Major decisions
By Thoreau
This article starts by noting that students are more likely to switch out of science or engineering majors if they are at selective schools, while students in less selective schools are actually more likely to complete science or engineering majors. The article then goes on to talk about how project-based teaching makes the difference. However, I don’t recall the article actually making the case that the less selective schools are more likely to adopt project-based teaching. Yes, yes, somebody out there knows this one elite school where the engineering profs are horrible, and their friend at Nowhere State had a great project-based curriculum. However, I don’t know that these anecdotes are representative of trends. If anything, major curricular overhauls are (usually) easier with the sorts of resources one usually associates with more selective places.
I’d like to offer a few observations as a person who studied science at an expensive private school and now teaches science at a public school with a lot of economically disadvantaged students:
1) When I was a freshman at that fancy school, I was surrounded by aspiring scientists and engineers and medical doctors. When I was a sophomore, I was surrounded by a good number of aspiring businessmen, film-makers, accountants, lawyers, historians, poli sci types, etc. A lot of these aspiring politicians and lawyers and business leaders got their asses handed to them in freshman chemistry, calculus, biology, and physics.

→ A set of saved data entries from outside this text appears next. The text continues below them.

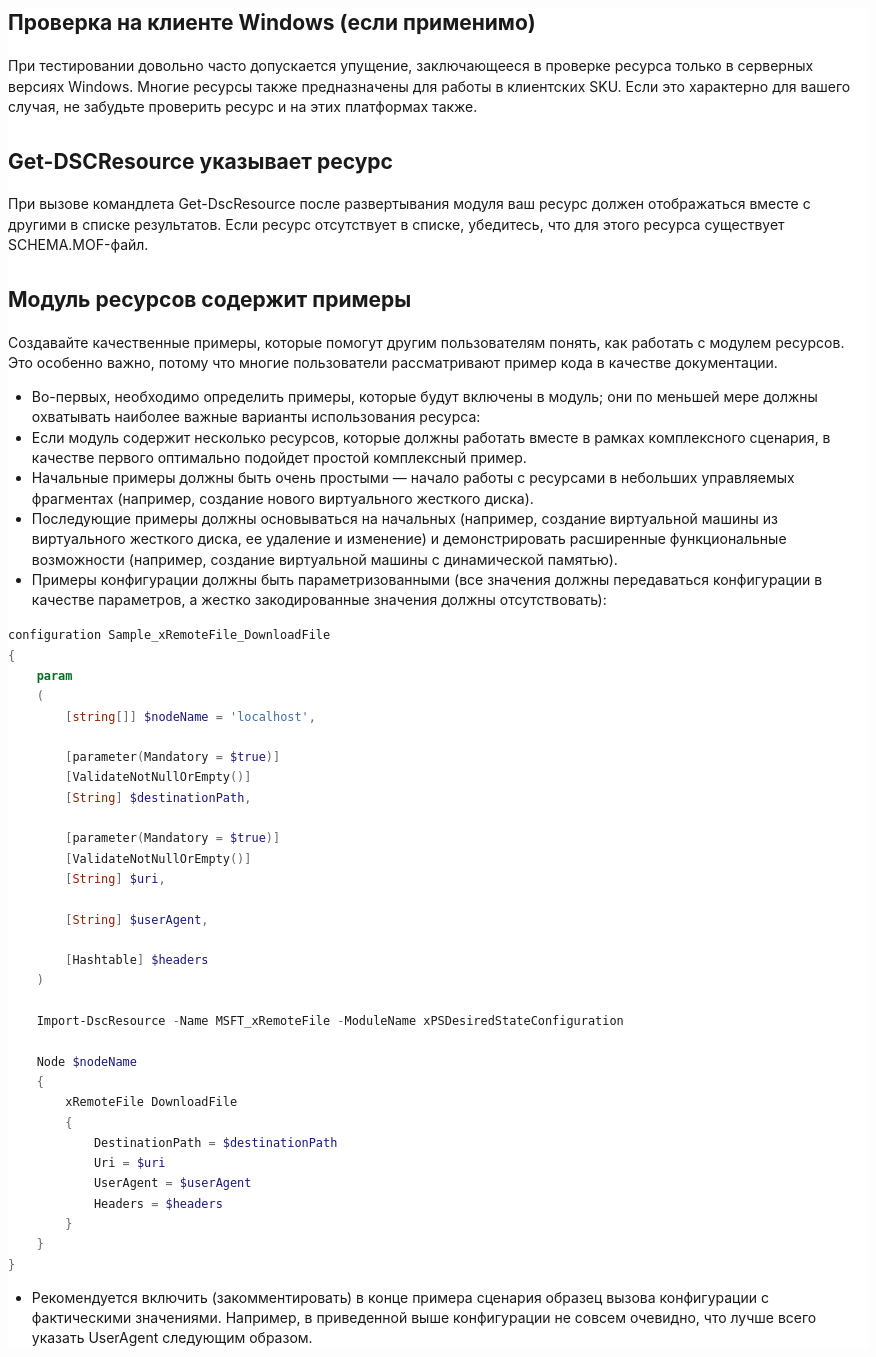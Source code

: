 ## Проверка на клиенте Windows (если применимо) ##
При тестировании довольно часто допускается упущение, заключающееся в проверке ресурса только в серверных версиях Windows. Многие ресурсы также предназначены для работы в клиентских SKU. Если это характерно для вашего случая, не забудьте проверить ресурс и на этих платформах также. 
## Get-DSCResource указывает ресурс ##
При вызове командлета Get-DscResource после развертывания модуля ваш ресурс должен отображаться вместе с другими в списке результатов. Если ресурс отсутствует в списке, убедитесь, что для этого ресурса существует SCHEMA.MOF-файл. 
## Модуль ресурсов содержит примеры ##
Создавайте качественные примеры, которые помогут другим пользователям понять, как работать с модулем ресурсов. Это особенно важно, потому что многие пользователи рассматривают пример кода в качестве документации. 
- Во-первых, необходимо определить примеры, которые будут включены в модуль; они по меньшей мере должны охватывать наиболее важные варианты использования ресурса:
- Если модуль содержит несколько ресурсов, которые должны работать вместе в рамках комплексного сценария, в качестве первого оптимально подойдет простой комплексный пример.
- Начальные примеры должны быть очень простыми — начало работы с ресурсами в небольших управляемых фрагментах (например, создание нового виртуального жесткого диска).
- Последующие примеры должны основываться на начальных (например, создание виртуальной машины из виртуального жесткого диска, ее удаление и изменение) и демонстрировать расширенные функциональные возможности (например, создание виртуальной машины с динамической памятью).
- Примеры конфигурации должны быть параметризованными (все значения должны передаваться конфигурации в качестве параметров, а жестко закодированные значения должны отсутствовать):
```powershell
configuration Sample_xRemoteFile_DownloadFile
{
    param
    (
        [string[]] $nodeName = 'localhost',

        [parameter(Mandatory = $true)]
        [ValidateNotNullOrEmpty()]
        [String] $destinationPath,

        [parameter(Mandatory = $true)]
        [ValidateNotNullOrEmpty()]
        [String] $uri,

        [String] $userAgent,

        [Hashtable] $headers
    )

    Import-DscResource -Name MSFT_xRemoteFile -ModuleName xPSDesiredStateConfiguration

    Node $nodeName
    {
        xRemoteFile DownloadFile
        {
            DestinationPath = $destinationPath
            Uri = $uri
            UserAgent = $userAgent
            Headers = $headers
        }
    }
} 
```
- Рекомендуется включить (закомментировать) в конце примера сценария образец вызова конфигурации с фактическими значениями. Например, в приведенной выше конфигурации не совсем очевидно, что лучше всего указать UserAgent следующим образом.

Where I teach now, OTOH, I notice that even my introductory courses have a good number of people in their second and third years, and a look at their transcripts shows that they’ve been flailing, getting a lot of C’s, the occasional D, the occasional B. Many didn’t even start in calculus at the beginning of freshman year. Many were advised to only take 3 courses instead of 4 in their first year, and many only took 2 science courses instead of the 3-4 that my cohort took. I’m not saying that my cohort was tougher. I’m saying that my cohort figured out, very early on, whether they should do science or switch to something else. At the end of freshman year, either you had ample confirmation that you need to do something else, or you had validation for your decision to be in science.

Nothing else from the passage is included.